MATERIAL TO PROCESS:
*****
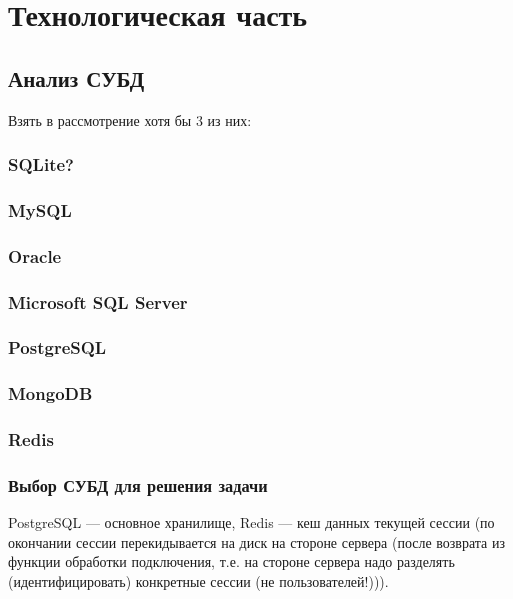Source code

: \section{Технологическая часть}




\subsection{Анализ СУБД}

Взять в рассмотрение хотя бы 3 из них: 

\subsubsection{SQLite?}

\subsubsection{MySQL}

\subsubsection{Oracle}

\subsubsection{Microsoft SQL Server}

\subsubsection{PostgreSQL}

\subsubsection{MongoDB}

\subsubsection{Redis}

\subsubsection{Выбор СУБД для решения задачи}

PostgreSQL --- основное хранилище, Redis --- кеш данных текущей сессии (по окончании сессии перекидывается на диск на стороне сервера (после возврата из функции обработки подключения, т.е. на стороне сервера надо разделять (идентифицировать) конкретные сессии (не пользователей!))).




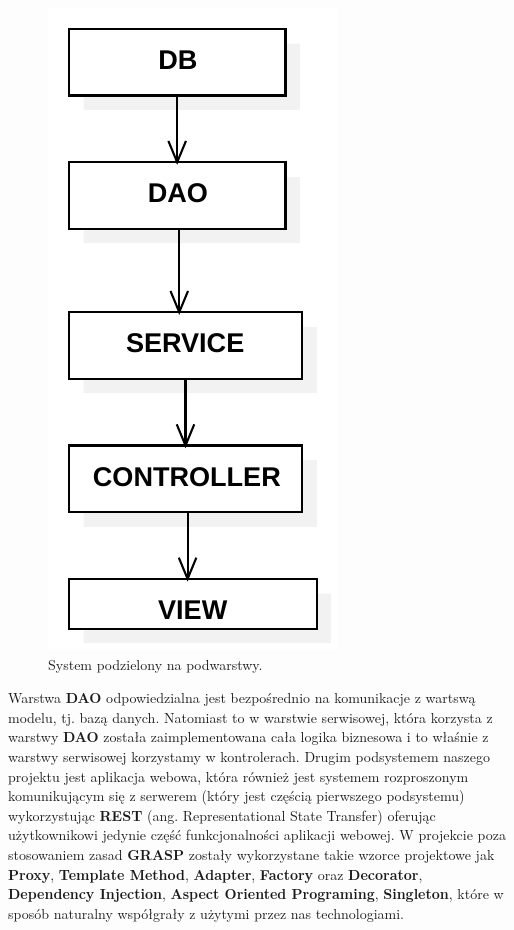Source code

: \documentclass[a4paper]{article}
\begin{document}
\begin{figure}[H]
  \centering
  \includegraphics[scale=0.6]{diagram1.pdf}
  \caption{System podzielony na podwarstwy.}
\end{figure}
Warstwa \textbf{DAO} odpowiedzialna jest bezpośrednio na komunikacje z wartswą modelu, tj. bazą danych. Natomiast to w warstwie serwisowej, która korzysta z warstwy \textbf{DAO} została zaimplementowana cała logika biznesowa i to właśnie z warstwy serwisowej korzystamy w kontrolerach.
\linebreak
Drugim podsystemem naszego projektu jest aplikacja webowa, która również jest systemem rozproszonym komunikującym się z serwerem (który jest częścią pierwszego podsystemu) wykorzystując \textbf{REST} (ang. Representational State Transfer) oferując użytkownikowi jedynie część funkcjonalności aplikacji webowej.
\linebreak
W projekcie poza stosowaniem zasad \textbf{GRASP} zostały wykorzystane takie wzorce projektowe jak \textbf{Proxy}, \textbf{Template Method}, \textbf{Adapter}, \textbf{Factory} oraz \textbf{Decorator}, \textbf{Dependency Injection}, \textbf{Aspect Oriented Programing}, \textbf{Singleton}, które w sposób naturalny współgrały z użytymi przez nas technologiami.
\end{document}
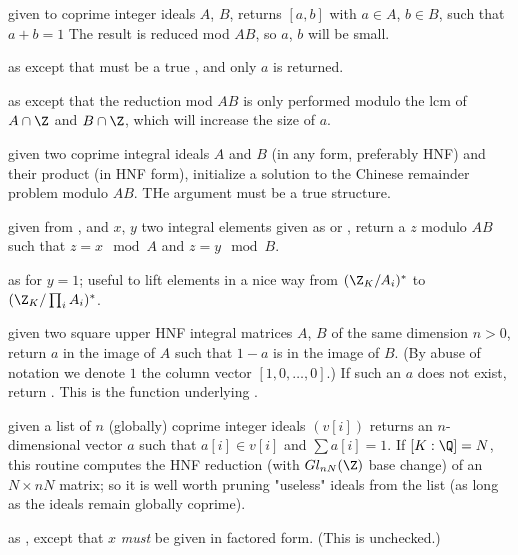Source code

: 
 given to coprime integer ideals
$A$, $B$, returns $[a,b]$ with $a\in A$, $b\in B$, such that $a + b = 1$
The result is reduced mod $AB$, so $a$, $b$ will be small.

 as  except
that  must be a true , and only $a$ is returned.

 as 
except that the reduction mod $AB$ is only performed modulo the lcm
of $A \cap \Z$ and $B\cap \Z$, which will increase the size of $a$.

 given two coprime
integral ideals $A$ and $B$ (in any form, preferably HNF) and
their product  (in HNF form), initialize a solution to the Chinese
remainder problem modulo $AB$. THe  argument must be a true 
structure.

 given  from
, and $x$, $y$ two integral elements given as 
or , return a $z$ modulo $AB$ such that
$z = x \mod A$ and $z = y \mod B$.

 as  for $y = 1$; useful
to lift elements in a nice way from $(\Z_K/A_i)^*$ to $(\Z_K/\prod_i A_i)^*$.

 given two square upper HNF integral
matrices $A$, $B$ of the same dimension $n > 0$, return $a$ in the image of
$A$ such that $1-a$ is in the image of $B$. (By abuse of notation we denote
$1$ the column vector $[1,0,\dots,0]$.) If such an $a$ does not exist, return
. This is the function underlying .

 given a list of $n$ (globally)
coprime integer ideals $(v[i])$ returns an $n$-dimensional vector $a$ such that
$a[i]\in v[i]$ and $\sum a[i] = 1$. If $[K:\Q] = N$, this routine computes
the HNF reduction (with $Gl_{nN}(\Z)$ base change) of an $N\times nN$ matrix;
so it is well worth pruning "useless" ideals from the list (as long as the
ideals remain globally coprime).

 as , except that
$x$ \emph{must} be given in factored form. (This is unchecked.)

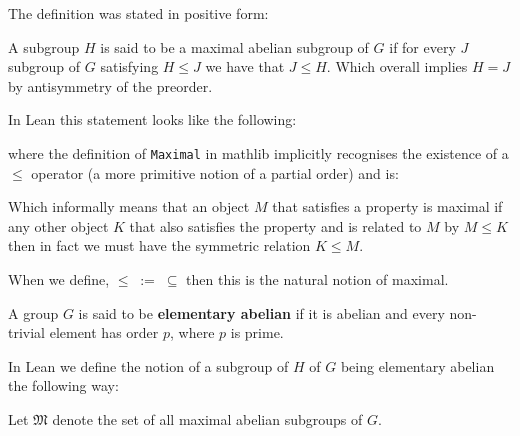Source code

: \begin{remark}
The definition was stated in positive form:

A subgroup $H$ is said to be a maximal abelian subgroup of $G$ if for every $J$ subgroup of $G$ satisfying $H \le J$ we have that $J \le H$. Which overall implies $H = J$ by antisymmetry of the preorder.

In Lean this statement looks like the following:


  where the definition of \texttt{Maximal} in mathlib implicitly recognises the existence of a $\le$ operator (a more primitive notion of a partial order) and is:


  Which informally means that an object $M$ that satisfies a property is maximal if any other object $K$ that also satisfies the property and is related to $M$ by $M \le K$ then in fact we must have the symmetric relation $K \le M$.

  When we define, $\le \; := \;  \subseteq$ then this is the natural notion of maximal.
\end{remark}


\begin{definition}
\label{IsElementaryAbelian}
\leanok
A group $G$ is said to be \textbf{elementary abelian} if it is abelian and every non-trivial element has order $p$, where $p$ is prime.
\end{definition}

\begin{remark}
  In Lean we define the notion of a subgroup of $H$ of $G$ being elementary abelian the following way:
  
\end{remark}

\begin{definition}
\label{MaximalAbelianSubgroupsOf}
\leanok
Let $\mathfrak{M}$ denote the set of all maximal abelian subgroups of $G$.
\end{definition}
*****
THE TASK: From the records above, copy each line that contains the word "following".

RESULT:
In Lean this statement looks like the following:
  In Lean we define the notion of a subgroup of $H$ of $G$ being elementary abelian the following way:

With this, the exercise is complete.